WHAT TO PRODUCE
The records that follow are to be reproduced exactly. Any pictures in them are left out.

+++ THE INPUT +++

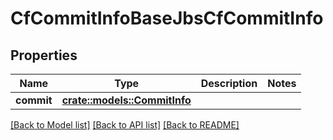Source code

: # CfCommitInfoBaseJbsCfCommitInfo

## Properties

Name | Type | Description | Notes
------------ | ------------- | ------------- | -------------
**commit** | [**crate::models::CommitInfo**](CommitInfo.md) |  | 

[[Back to Model list]](../README.md#documentation-for-models) [[Back to API list]](../README.md#documentation-for-api-endpoints) [[Back to README]](../README.md)


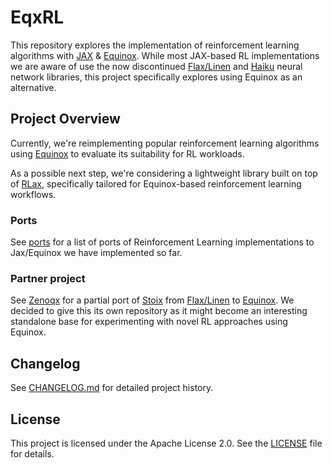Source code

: # EqxRL

This repository explores the implementation of reinforcement learning algorithms with [JAX](https://github.com/jax-ml/jax) & [Equinox](https://github.com/patrick-kidger/equinox). While most JAX-based RL implementations we are aware of use the now discontinued [Flax/Linen](https://flax-linen.readthedocs.io/en/latest/) and [Haiku](https://github.com/google-deepmind/dm-haiku) neural network libraries, this project specifically explores using Equinox as an alternative.

## Project Overview

Currently, we're reimplementing popular reinforcement learning algorithms using [Equinox](https://github.com/patrick-kidger/equinox) to evaluate its suitability for RL workloads.

As a possible next step, we're considering a lightweight library built on top of [RLax](https://github.com/google-deepmind/rlax), specifically tailored for Equinox-based reinforcement learning workflows.

### Ports

See [ports](./ports.md) for a list of ports of Reinforcement Learning implementations to Jax/Equinox we have implemented so far.

### Partner project

See [Zenoqx](https://github.com/dorjeduck/zenoqx) for a partial port of [Stoix](https://github.com/EdanToledo/Stoix) from [Flax/Linen](https://flax-linen.readthedocs.io/en/latest/) to [Equinox](https://github.com/patrick-kidger/equinox). We decided to give this its own repository as it might become an interesting standalone base for experimenting with novel RL approaches using Equinox.

## Changelog

See [CHANGELOG.md](./CHANGELOG.md) for detailed project history.

## License

This project is licensed under the Apache License 2.0. See the [LICENSE](./LICENSE) file for details.
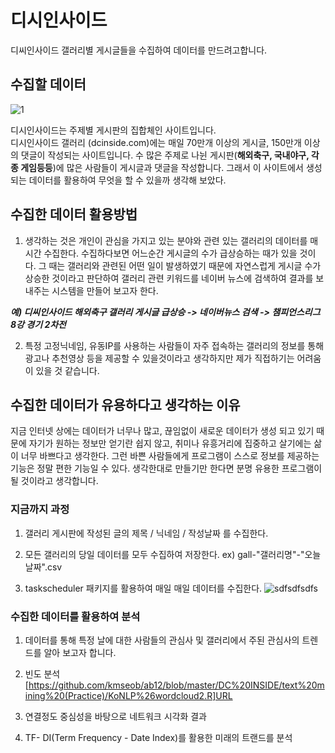 # 디시인사이드  
디씨인사이드 갤러리별 게시글들을 수집하여 데이터를 만드려고합니다.

## 수집할 데이터
![1](https://user-images.githubusercontent.com/49008643/56280869-189c1d00-6146-11e9-97cf-b4af86e4119f.JPG)

디시인사이드는 주제별 게시판의 집합체인 사이트입니다.  
디시인사이드 갤러리 (dcinside.com)에는 매일 70만개 이상의 게시글, 150만개 이상의 댓글이 작성되는 사이트입니다. 
수 많은 주제로 나뉜 게시판(**해외축구, 국내야구, 각종 게임등등**)에 많은 사람들이 게시글과 댓글을 작성합니다.
그래서 이 사이트에서 생성되는 데이터를 활용하여 무엇을 할 수 있을까 생각해 보았다.

## 수집한 데이터 활용방법

1. 생각하는 것은 개인이 관심을 가지고 있는 분야와 관련 있는 갤러리의 데이터를 매 시간 수집한다. 
수집하다보면 어느순간 게시글의 수가 급상승하는 때가 있을 것이다.
그 때는 갤러리와 관련된 어떤 일이 발생하였기 때문에 자연스럽게 게시글 수가 상승한 것이라고 판단하여 
갤러리 관련 키워드를 네이버 뉴스에 검색하여 결과를 보내주는 시스템을 만들어 보고자 한다. 

***예) 디씨인사이드 해외축구 갤러리 게시글 급상승 -> 네이버뉴스 검색 -> 챔피언스리그 8강 경기 2차전***

2. 특정 고정닉네임, 유동IP를 사용하는 사람들이 자주 접속하는 갤러리의 정보를 통해 광고나 추천영상 등을 제공할 수 있을것이라고 생각하지만
제가 직접하기는 어려움이 있을 것 같습니다.

## 수집한 데이터가 유용하다고 생각하는 이유
지금 인터넷 상에는 데이터가 너무나 많고, 끊임없이 새로운 데이터가 생성 되고 있기 때문에 자기가 원하는 정보만 얻기란 쉽지 않고, 취미나 유흥거리에 집중하고 살기에는 삶이 너무 바쁘다고 생각한다. 그런 바쁜 사람들에게 프로그램이 스스로 정보를 제공하는 기능은 정말 편한 기능일 수 있다. 생각한대로 만들기만 한다면 분명 유용한 프로그램이 될 것이라고 생각합니다.

### 지금까지 과정

1. 갤러리 게시판에 작성된 글의 제목 / 닉네임 / 작성날짜 를 수집한다.

2. 모든 갤러리의 당일 데이터를 모두 수집하여 저장한다. ex) gall-"갤러리명"-"오늘 날짜".csv

3. taskscheduler 패키지를 활용하여 매일 매일 데이터를 수집한다.
![sdfsdfsdfs](https://user-images.githubusercontent.com/49008643/57388683-ac1bb780-71f3-11e9-922b-8495d0f4c593.JPG)



### 수집한 데이터를 활용하여 분석

1. 데이터를 통해 특정 날에 대한 사람들의 관심사 및 갤러리에서 주된 관심사의 트렌드를 알아 보고자 합니다.

2. 빈도 분석
[https://github.com/kmseob/ab12/blob/master/DC%20INSIDE/text%20mining%20(Practice)/KoNLP%26wordcloud2.R]URL
3. 연결정도 중심성을 바탕으로 네트워크 시각화 결과
4. TF- DI(Term Frequency - Date Index)를 활용한 미래의 트랜드를 분석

+++

REPLY
Source code

: # CfCommitInfoBaseJbsCfCommitInfo

## Properties

Name | Type | Description | Notes
------------ | ------------- | ------------- | -------------
**commit** | [**crate::models::CommitInfo**](CommitInfo.md) |  | 

[[Back to Model list]](../README.md#documentation-for-models) [[Back to API list]](../README.md#documentation-for-api-endpoints) [[Back to README]](../README.md)


Source code

: # EqxRL

This repository explores the implementation of reinforcement learning algorithms with [JAX](https://github.com/jax-ml/jax) & [Equinox](https://github.com/patrick-kidger/equinox). While most JAX-based RL implementations we are aware of use the now discontinued [Flax/Linen](https://flax-linen.readthedocs.io/en/latest/) and [Haiku](https://github.com/google-deepmind/dm-haiku) neural network libraries, this project specifically explores using Equinox as an alternative.

## Project Overview

Currently, we're reimplementing popular reinforcement learning algorithms using [Equinox](https://github.com/patrick-kidger/equinox) to evaluate its suitability for RL workloads.

As a possible next step, we're considering a lightweight library built on top of [RLax](https://github.com/google-deepmind/rlax), specifically tailored for Equinox-based reinforcement learning workflows.

### Ports

See [ports](./ports.md) for a list of ports of Reinforcement Learning implementations to Jax/Equinox we have implemented so far.

### Partner project

See [Zenoqx](https://github.com/dorjeduck/zenoqx) for a partial port of [Stoix](https://github.com/EdanToledo/Stoix) from [Flax/Linen](https://flax-linen.readthedocs.io/en/latest/) to [Equinox](https://github.com/patrick-kidger/equinox). We decided to give this its own repository as it might become an interesting standalone base for experimenting with novel RL approaches using Equinox.

## Changelog

See [CHANGELOG.md](./CHANGELOG.md) for detailed project history.

## License

This project is licensed under the Apache License 2.0. See the [LICENSE](./LICENSE) file for details.
 # 디시인사이드  
디씨인사이드 갤러리별 게시글들을 수집하여 데이터를 만드려고합니다.

## 수집할 데이터
![1](https://user-images.githubusercontent.com/49008643/56280869-189c1d00-6146-11e9-97cf-b4af86e4119f.JPG)

디시인사이드는 주제별 게시판의 집합체인 사이트입니다.  
디시인사이드 갤러리 (dcinside.com)에는 매일 70만개 이상의 게시글, 150만개 이상의 댓글이 작성되는 사이트입니다. 
수 많은 주제로 나뉜 게시판(**해외축구, 국내야구, 각종 게임등등**)에 많은 사람들이 게시글과 댓글을 작성합니다.
그래서 이 사이트에서 생성되는 데이터를 활용하여 무엇을 할 수 있을까 생각해 보았다.

## 수집한 데이터 활용방법

1. 생각하는 것은 개인이 관심을 가지고 있는 분야와 관련 있는 갤러리의 데이터를 매 시간 수집한다. 
수집하다보면 어느순간 게시글의 수가 급상승하는 때가 있을 것이다.
그 때는 갤러리와 관련된 어떤 일이 발생하였기 때문에 자연스럽게 게시글 수가 상승한 것이라고 판단하여 
갤러리 관련 키워드를 네이버 뉴스에 검색하여 결과를 보내주는 시스템을 만들어 보고자 한다. 

***예) 디씨인사이드 해외축구 갤러리 게시글 급상승 -> 네이버뉴스 검색 -> 챔피언스리그 8강 경기 2차전***

2. 특정 고정닉네임, 유동IP를 사용하는 사람들이 자주 접속하는 갤러리의 정보를 통해 광고나 추천영상 등을 제공할 수 있을것이라고 생각하지만
제가 직접하기는 어려움이 있을 것 같습니다.

## 수집한 데이터가 유용하다고 생각하는 이유
지금 인터넷 상에는 데이터가 너무나 많고, 끊임없이 새로운 데이터가 생성 되고 있기 때문에 자기가 원하는 정보만 얻기란 쉽지 않고, 취미나 유흥거리에 집중하고 살기에는 삶이 너무 바쁘다고 생각한다. 그런 바쁜 사람들에게 프로그램이 스스로 정보를 제공하는 기능은 정말 편한 기능일 수 있다. 생각한대로 만들기만 한다면 분명 유용한 프로그램이 될 것이라고 생각합니다.

### 지금까지 과정

1. 갤러리 게시판에 작성된 글의 제목 / 닉네임 / 작성날짜 를 수집한다.

2. 모든 갤러리의 당일 데이터를 모두 수집하여 저장한다. ex) gall-"갤러리명"-"오늘 날짜".csv

3. taskscheduler 패키지를 활용하여 매일 매일 데이터를 수집한다.
![sdfsdfsdfs](https://user-images.githubusercontent.com/49008643/57388683-ac1bb780-71f3-11e9-922b-8495d0f4c593.JPG)



### 수집한 데이터를 활용하여 분석

1. 데이터를 통해 특정 날에 대한 사람들의 관심사 및 갤러리에서 주된 관심사의 트렌드를 알아 보고자 합니다.

2. 빈도 분석
[https://github.com/kmseob/ab12/blob/master/DC%20INSIDE/text%20mining%20(Practice)/KoNLP%26wordcloud2.R]URL
3. 연결정도 중심성을 바탕으로 네트워크 시각화 결과
4. TF- DI(Term Frequency - Date Index)를 활용한 미래의 트랜드를 분석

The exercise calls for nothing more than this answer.